A pesquisa acompanhou 40.727 adultos da Coreia do Sul entre 2016 e 2023, utilizando dados da Korea National Health and Nutrition Examination Survey. Os pesquisadores compararam o tempo adicional de sono nos fins de semana com o período de descanso durante os dias úteis.
Os resultados apontaram que as pessoas que dormiam um pouco mais no fim de semana apresentavam, em média, 6% menos chances de ter hipertensão. Entre os participantes fisicamente inativos, a redução chegou a 6,9%.
O estudo foi apresentado no congresso anual da European Society of Cardiology, realizado em Munique, na Alemanha. Apesar dos resultados promissores, especialistas ressaltam que as conclusões ainda precisam ser avaliadas com cautela, já que o trabalho não havia sido publicado em uma revista científica com revisão por pares.
Quanto tempo a mais pode fazer diferença?
A pesquisa indica que o benefício estaria relacionado principalmente a uma recuperação moderada do sono perdido durante a semana. O intervalo considerado mais favorável ficou próximo de uma hora e meia adicional de descanso.
Em uma das análises, pessoas que dormiam cerca de 1 hora e 37 minutos a mais nos fins de semana apresentaram uma redução de aproximadamente 9% nas chances de hipertensão.
Isso não significa, porém, que quanto mais tempo uma pessoa permanecer na cama, maior será a proteção. Segundo os pesquisadores, grandes diferenças entre os horários de dormir e acordar durante a semana e o fim de semana podem provocar o chamado “jet lag social”, uma alteração do ritmo circadiano que pode estar relacionada a efeitos metabólicos e cardiovasculares desfavoráveis.
O equilíbrio, portanto, parece ser fundamental: recuperar parte do sono perdido sem transformar completamente a rotina.
Por que o sono interfere na pressão arterial?
Durante o sono, a pressão arterial normalmente diminui. Quando uma pessoa dorme pouco de maneira recorrente, essa redução natural pode ser prejudicada.

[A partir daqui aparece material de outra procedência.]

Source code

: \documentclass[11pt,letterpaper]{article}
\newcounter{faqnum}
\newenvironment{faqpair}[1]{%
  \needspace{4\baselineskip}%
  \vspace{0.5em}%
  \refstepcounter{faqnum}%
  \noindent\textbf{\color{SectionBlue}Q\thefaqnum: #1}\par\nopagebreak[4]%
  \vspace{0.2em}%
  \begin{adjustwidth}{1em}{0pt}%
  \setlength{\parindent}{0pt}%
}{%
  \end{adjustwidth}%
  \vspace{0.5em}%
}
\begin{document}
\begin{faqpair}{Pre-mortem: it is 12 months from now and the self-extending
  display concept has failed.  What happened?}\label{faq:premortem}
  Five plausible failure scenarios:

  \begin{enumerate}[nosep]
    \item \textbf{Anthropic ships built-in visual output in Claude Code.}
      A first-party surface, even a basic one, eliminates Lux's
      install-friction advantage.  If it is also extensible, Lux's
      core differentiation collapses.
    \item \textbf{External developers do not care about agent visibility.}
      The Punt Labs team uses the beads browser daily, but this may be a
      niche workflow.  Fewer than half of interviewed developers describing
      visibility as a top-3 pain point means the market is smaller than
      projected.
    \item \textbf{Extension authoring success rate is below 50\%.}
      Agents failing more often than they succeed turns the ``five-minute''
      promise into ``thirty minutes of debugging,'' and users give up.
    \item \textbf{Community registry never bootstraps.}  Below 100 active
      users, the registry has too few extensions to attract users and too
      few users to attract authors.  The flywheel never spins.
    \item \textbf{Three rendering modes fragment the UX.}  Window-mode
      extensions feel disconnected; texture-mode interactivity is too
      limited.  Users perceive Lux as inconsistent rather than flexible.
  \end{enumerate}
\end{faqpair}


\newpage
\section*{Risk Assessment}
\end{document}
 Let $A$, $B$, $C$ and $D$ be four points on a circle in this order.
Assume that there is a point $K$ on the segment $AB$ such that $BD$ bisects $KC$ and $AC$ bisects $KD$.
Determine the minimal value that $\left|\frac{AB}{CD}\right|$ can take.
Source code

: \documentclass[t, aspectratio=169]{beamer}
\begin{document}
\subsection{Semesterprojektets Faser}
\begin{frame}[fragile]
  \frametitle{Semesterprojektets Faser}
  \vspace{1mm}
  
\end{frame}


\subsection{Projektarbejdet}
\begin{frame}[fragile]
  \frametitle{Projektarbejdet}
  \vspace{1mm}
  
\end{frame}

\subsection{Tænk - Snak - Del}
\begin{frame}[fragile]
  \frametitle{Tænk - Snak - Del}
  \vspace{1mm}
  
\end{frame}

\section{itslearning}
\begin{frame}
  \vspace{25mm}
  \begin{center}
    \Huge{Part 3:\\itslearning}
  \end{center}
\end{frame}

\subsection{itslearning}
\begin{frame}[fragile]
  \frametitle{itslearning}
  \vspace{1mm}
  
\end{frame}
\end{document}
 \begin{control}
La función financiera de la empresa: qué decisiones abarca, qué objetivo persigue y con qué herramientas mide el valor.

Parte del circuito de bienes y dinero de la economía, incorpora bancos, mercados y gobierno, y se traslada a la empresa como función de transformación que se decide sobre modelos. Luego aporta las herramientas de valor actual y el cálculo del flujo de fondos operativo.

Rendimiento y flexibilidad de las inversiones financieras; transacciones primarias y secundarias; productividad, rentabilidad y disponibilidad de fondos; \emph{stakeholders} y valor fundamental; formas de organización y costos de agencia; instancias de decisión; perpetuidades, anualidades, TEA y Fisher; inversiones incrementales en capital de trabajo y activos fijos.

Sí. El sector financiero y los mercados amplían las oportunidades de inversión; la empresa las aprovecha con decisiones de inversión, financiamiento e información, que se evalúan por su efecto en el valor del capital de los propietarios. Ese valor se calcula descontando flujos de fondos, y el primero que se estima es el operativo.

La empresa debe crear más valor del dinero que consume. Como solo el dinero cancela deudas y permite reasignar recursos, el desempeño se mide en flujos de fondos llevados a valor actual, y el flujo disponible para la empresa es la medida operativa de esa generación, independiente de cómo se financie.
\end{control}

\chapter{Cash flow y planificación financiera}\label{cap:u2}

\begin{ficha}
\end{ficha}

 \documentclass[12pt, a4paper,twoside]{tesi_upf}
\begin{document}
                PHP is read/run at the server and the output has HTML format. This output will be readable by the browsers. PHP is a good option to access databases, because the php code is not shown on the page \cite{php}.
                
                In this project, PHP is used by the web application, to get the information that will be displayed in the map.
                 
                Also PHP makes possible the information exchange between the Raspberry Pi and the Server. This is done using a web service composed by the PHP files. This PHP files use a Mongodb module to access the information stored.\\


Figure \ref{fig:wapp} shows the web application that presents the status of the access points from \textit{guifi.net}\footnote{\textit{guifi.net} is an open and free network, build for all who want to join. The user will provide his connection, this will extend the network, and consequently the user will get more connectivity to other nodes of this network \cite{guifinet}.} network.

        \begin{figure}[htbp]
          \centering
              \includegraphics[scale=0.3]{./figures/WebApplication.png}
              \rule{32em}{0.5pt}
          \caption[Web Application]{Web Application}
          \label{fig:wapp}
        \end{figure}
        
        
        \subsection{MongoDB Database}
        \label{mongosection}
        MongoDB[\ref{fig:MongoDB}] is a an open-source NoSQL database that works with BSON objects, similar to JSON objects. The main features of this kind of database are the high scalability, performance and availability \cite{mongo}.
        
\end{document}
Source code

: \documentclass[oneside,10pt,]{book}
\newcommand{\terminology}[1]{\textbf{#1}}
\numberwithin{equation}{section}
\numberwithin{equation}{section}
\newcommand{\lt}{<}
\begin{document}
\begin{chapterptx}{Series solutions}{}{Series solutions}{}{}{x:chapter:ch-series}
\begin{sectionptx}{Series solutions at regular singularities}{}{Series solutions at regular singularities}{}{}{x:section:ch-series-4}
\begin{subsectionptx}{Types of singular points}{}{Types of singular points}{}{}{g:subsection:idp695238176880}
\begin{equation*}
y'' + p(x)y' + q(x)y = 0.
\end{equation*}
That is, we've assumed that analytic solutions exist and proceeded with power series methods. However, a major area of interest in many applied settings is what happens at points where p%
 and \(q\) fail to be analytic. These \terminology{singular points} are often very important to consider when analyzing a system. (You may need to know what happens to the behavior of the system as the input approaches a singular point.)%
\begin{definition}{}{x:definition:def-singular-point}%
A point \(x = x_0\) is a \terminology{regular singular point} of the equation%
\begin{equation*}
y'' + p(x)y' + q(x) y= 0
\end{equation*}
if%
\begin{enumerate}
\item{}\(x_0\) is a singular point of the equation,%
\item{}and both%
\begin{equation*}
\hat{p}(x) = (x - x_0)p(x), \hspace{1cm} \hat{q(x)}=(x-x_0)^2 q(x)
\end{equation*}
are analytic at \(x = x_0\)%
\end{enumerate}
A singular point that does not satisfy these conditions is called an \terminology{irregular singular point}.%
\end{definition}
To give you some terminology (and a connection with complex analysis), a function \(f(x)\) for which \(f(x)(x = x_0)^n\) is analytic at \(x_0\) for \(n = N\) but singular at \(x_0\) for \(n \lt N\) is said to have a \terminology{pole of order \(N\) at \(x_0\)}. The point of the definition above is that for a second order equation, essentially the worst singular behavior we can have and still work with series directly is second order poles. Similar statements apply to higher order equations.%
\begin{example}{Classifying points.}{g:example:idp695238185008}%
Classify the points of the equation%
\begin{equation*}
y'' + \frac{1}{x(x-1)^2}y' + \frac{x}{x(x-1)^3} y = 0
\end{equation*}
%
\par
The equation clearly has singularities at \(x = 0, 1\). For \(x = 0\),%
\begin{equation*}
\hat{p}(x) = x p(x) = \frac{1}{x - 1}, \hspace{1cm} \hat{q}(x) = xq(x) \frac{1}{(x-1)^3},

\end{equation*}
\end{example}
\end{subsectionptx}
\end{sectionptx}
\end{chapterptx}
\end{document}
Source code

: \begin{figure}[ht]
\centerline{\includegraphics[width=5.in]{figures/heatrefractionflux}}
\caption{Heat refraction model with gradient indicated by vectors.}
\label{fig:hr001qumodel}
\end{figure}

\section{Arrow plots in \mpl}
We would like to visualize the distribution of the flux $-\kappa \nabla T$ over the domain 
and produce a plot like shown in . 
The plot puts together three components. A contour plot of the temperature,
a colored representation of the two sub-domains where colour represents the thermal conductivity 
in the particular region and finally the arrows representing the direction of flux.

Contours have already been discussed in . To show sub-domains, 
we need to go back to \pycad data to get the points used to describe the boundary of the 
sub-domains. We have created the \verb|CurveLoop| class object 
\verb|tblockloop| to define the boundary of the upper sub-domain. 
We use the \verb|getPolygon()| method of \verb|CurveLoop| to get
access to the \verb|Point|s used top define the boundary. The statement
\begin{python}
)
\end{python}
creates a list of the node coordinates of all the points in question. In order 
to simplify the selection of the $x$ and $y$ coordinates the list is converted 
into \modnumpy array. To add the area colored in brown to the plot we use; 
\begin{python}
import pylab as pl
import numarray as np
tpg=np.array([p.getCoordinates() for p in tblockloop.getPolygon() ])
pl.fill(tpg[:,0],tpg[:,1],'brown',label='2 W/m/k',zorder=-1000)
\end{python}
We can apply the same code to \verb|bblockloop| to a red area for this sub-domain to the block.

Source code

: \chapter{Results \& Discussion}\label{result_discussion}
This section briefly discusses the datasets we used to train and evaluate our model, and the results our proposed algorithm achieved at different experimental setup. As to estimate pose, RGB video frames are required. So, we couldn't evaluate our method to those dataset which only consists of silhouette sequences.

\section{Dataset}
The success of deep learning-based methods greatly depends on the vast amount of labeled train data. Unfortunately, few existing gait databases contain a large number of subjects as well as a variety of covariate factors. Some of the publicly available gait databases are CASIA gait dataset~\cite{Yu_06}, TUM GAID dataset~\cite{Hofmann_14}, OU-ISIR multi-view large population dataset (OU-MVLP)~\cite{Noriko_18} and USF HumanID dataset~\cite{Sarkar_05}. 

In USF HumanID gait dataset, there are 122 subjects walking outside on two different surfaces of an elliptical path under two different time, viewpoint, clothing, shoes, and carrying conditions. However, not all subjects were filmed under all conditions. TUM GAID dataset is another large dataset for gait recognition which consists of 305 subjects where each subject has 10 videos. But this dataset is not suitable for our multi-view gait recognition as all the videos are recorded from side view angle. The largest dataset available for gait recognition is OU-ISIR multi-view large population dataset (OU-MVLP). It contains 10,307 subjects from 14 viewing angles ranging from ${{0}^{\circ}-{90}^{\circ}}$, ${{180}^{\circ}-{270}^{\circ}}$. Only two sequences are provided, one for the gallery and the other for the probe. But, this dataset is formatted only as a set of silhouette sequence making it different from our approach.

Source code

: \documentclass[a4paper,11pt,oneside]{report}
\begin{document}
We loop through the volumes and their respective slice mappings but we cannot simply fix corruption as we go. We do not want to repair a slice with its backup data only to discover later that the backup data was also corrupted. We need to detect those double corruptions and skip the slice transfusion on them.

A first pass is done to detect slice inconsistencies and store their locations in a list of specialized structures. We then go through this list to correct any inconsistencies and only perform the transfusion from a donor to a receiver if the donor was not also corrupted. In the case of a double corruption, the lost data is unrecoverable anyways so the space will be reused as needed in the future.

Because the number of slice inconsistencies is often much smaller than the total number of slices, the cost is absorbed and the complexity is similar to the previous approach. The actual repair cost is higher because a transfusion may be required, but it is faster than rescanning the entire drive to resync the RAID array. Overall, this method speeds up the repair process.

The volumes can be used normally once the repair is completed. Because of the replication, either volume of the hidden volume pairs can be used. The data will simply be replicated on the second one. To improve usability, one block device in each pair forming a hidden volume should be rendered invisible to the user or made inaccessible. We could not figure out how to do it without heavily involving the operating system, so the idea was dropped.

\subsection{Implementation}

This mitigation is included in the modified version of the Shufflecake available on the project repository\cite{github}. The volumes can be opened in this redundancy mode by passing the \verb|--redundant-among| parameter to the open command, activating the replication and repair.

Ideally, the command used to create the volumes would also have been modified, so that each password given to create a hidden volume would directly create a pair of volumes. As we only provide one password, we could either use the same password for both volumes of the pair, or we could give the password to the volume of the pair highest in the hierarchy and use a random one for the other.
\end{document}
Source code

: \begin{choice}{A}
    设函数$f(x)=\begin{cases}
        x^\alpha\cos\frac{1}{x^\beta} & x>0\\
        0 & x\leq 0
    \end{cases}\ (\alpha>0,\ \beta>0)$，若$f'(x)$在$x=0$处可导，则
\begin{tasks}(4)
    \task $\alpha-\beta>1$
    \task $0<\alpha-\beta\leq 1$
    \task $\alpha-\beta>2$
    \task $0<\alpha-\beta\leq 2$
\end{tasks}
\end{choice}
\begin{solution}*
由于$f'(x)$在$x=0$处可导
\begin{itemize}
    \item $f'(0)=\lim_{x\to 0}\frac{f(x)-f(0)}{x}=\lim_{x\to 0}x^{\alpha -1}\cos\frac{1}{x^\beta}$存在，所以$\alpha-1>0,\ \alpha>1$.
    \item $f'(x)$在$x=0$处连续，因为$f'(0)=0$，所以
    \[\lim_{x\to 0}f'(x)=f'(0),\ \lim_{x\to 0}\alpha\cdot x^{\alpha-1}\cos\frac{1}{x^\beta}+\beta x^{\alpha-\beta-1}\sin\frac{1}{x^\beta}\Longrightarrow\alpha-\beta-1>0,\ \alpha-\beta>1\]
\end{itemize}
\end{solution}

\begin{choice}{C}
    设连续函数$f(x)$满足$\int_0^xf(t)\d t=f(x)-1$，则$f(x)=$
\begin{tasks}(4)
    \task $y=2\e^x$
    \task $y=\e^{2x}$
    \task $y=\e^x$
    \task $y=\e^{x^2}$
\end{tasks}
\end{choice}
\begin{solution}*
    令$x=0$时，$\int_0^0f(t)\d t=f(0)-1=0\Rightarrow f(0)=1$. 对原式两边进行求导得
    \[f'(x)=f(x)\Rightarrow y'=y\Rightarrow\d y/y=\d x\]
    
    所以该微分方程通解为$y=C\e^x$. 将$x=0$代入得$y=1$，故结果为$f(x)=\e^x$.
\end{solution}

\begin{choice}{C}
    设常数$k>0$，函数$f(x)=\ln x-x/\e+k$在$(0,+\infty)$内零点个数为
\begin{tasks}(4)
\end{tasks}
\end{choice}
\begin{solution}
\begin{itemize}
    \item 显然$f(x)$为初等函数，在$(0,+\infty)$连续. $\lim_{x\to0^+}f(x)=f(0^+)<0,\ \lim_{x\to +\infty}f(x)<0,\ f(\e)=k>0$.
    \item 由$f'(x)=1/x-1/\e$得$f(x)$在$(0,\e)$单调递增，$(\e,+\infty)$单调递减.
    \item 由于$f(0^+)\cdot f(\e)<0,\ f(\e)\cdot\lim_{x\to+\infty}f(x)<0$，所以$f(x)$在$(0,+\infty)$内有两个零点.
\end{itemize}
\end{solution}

A hipertensão é um dos principais fatores de risco para infarto, acidente vascular cerebral (AVC), doenças renais e morte prematura. Segundo a Organização Mundial da Saúde (OMS), cerca de 1,4 bilhão de adultos entre 30 e 79 anos tinham pressão alta em 2024, o equivalente a aproximadamente um terço da população mundial nessa faixa etária.
Apesar da associação encontrada, os pesquisadores não sugerem que prolongar o sono aos fins de semana seja suficiente para prevenir a hipertensão.
Atividade física regular, alimentação equilibrada, controle do peso e acompanhamento da pressão continuam sendo medidas importantes para reduzir os riscos cardiovasculares.
A recomendação geral para adultos permanece em torno de sete a nove horas de sono por noite, além da manutenção de horários relativamente regulares para dormir e acordar.
Outro estudo apresentado no congresso da European Society of Cardiology de 2024, com mais de 90 mil participantes, também encontrou uma associação entre maior quantidade de sono de recuperação aos fins de semana e menor risco cardiovascular. Nesse trabalho, aqueles que mais recuperavam o sono perdido apresentaram aproximadamente 20% menos risco de desenvolver doenças cardíacas em comparação aos que menos recuperavam.